🚀 PamelaBorelli/flan-t5-base-summarization-pt-br
A Portuguese-language summarization model based on the Flan-T5 architecture, fine-tuned for text summarization tasks.
🚀 Quick Start
Basic Usage
from transformers import T5Tokenizer, T5ForConditionalGeneration
tokenizer = T5Tokenizer.from_pretrained("PamelaBorelli/flan-t5-base-summarization-pt-br")
model = T5ForConditionalGeneration.from_pretrained("PamelaBorelli/flan-t5-base-summarization-pt-br")
input_text = "O corpo está mais propenso a sentir dores com exercícios de alta intensidade | Foto: Getty Images O problema está em saber identificar qual é qual. \"Em algumas situações, é difícil diferenciar uma da outra\", reconhece Juan Francisco Marco, professor do Centro de Ciência do Esporte, Treinamento e Fitness Alto Rendimento, na Espanha. \"A dor boa é aquela que associamos ao exercício físico, que não limita (o movimento) e permite continuar (a se exercitar) até o momento em que o músculo fica realmente esgotado e não trabalha mais\", explica. É importante detectar qual é o tipo de dor que você está sentindo, para evitar ter problemas mais sérios | Foto: Getty Images Para Francisco Sánchez Diego, diretor do centro de treinamento Corpore 10, \"a dor boa se sente no grupo muscular que você trabalhou, tanto durante o treinamento como nos dias seguintes\"."
input_ids = tokenizer(input_text, return_tensors="pt").input_ids
outputs = model.generate(input_ids)
print(tokenizer.decode(outputs[0]))
✨ Features
- Multilingual Base: Built on the multilingual flan-t5-base with 248M parameters and a T5-based encoder-decoder architecture.
- Fine-tuned for Portuguese: Specifically fine-tuned for text summarization in Brazilian Portuguese through two finetuning steps.
📦 Installation
No specific installation steps are provided in the original document.
📚 Documentation
General Information
Summary
The original model that served as the basis for the final model is flan-t5-base. It is a multilingual model with 248M parameters and an architecture based on T5 (Text-to-Text Transfer Transformer) with an encoder-decoder. The original Flan-T5 was fine-tuned on a mixture of tasks to improve its generalization ability.
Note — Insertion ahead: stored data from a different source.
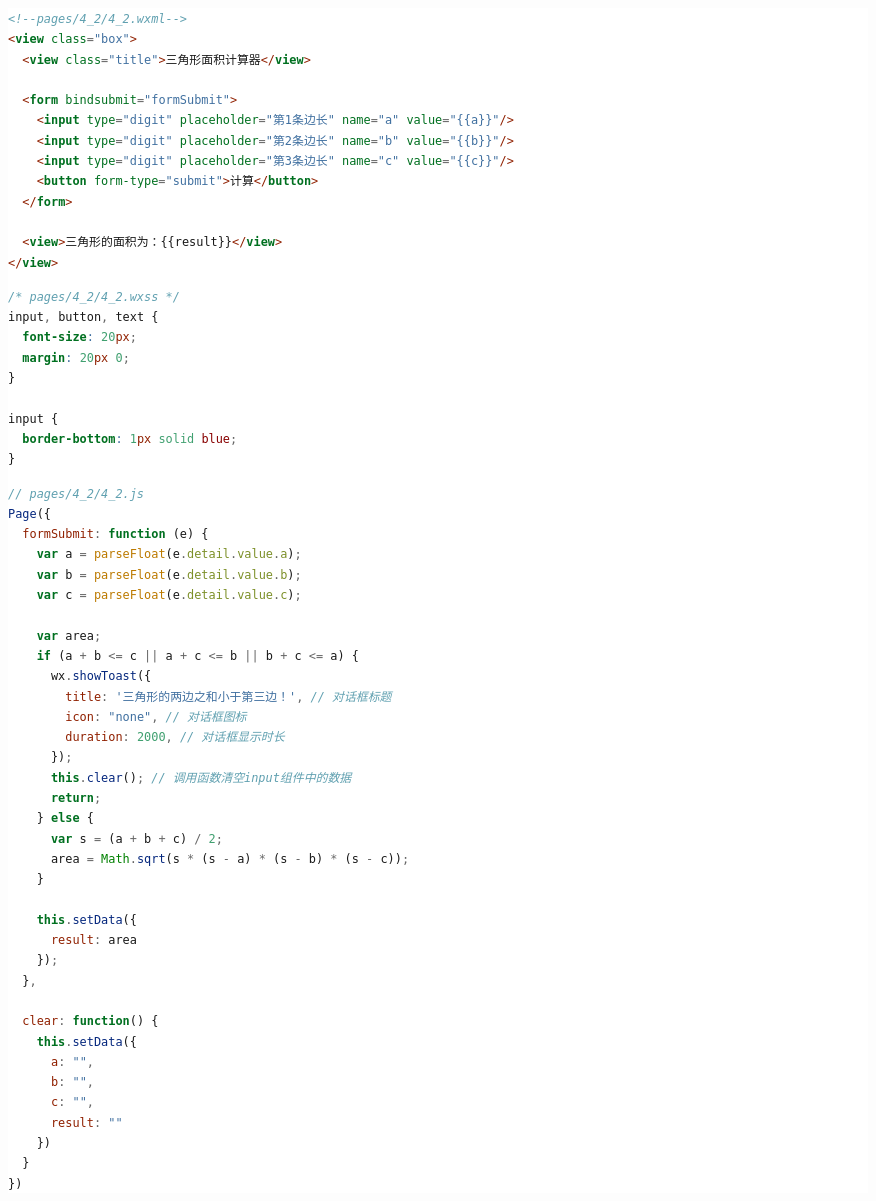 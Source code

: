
 ```html
<!--pages/4_2/4_2.wxml-->
<view class="box">
  <view class="title">三角形面积计算器</view>

  <form bindsubmit="formSubmit">
    <input type="digit" placeholder="第1条边长" name="a" value="{{a}}"/>
    <input type="digit" placeholder="第2条边长" name="b" value="{{b}}"/>
    <input type="digit" placeholder="第3条边长" name="c" value="{{c}}"/>
    <button form-type="submit">计算</button>
  </form>

  <view>三角形的面积为：{{result}}</view>
</view>
```

```css
/* pages/4_2/4_2.wxss */
input, button, text {
  font-size: 20px;
  margin: 20px 0;
}

input {
  border-bottom: 1px solid blue;
}
```

```js
// pages/4_2/4_2.js
Page({
  formSubmit: function (e) {
    var a = parseFloat(e.detail.value.a);
    var b = parseFloat(e.detail.value.b);
    var c = parseFloat(e.detail.value.c);

    var area;
    if (a + b <= c || a + c <= b || b + c <= a) {
      wx.showToast({
        title: '三角形的两边之和小于第三边！', // 对话框标题
        icon: "none", // 对话框图标
        duration: 2000, // 对话框显示时长
      });
      this.clear(); // 调用函数清空input组件中的数据
      return;
    } else {
      var s = (a + b + c) / 2;
      area = Math.sqrt(s * (s - a) * (s - b) * (s - c));
    }

    this.setData({
      result: area
    });
  },

  clear: function() {
    this.setData({
      a: "",
      b: "",
      c: "",
      result: ""
    })
  }
})
```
The final model PamelaBorelli/flan-t5-base-summarization-pt-br was trained through instruction and fine-tuning. Two fine-tuning steps were performed: first for text translation using a dataset and then for the summarization task with datasets in Brazilian Portuguese.
Intended Use
The model is designed for text summarization in Brazilian Portuguese and has not been tested for other languages.
Languages
Brazilian Portuguese
Training Data
The model was trained for the summarization task using the following parameters:
evaluation_strategy="steps"
eval_steps=
learning_rate=
per_device_train_batch_size=
per_device_eval_batch_size=
gradient_accumulation_steps=
weight_decay=
num_train_epochs=
save_strategy="steps"
save_steps =
push_to_hub=False
load_best_model_at_end=True
For tokenization, the following parameters were used:
start_prompt= "Sumarize: \n"
end_prompt= "\n\nSumário: "
input_name="coluna_imput"
target_name="coluna_target"
max_input_length = 256
max_target_length = 256
columns_to_remove= ['coluna_to_remove']
📄 License
This model is licensed under the MIT license.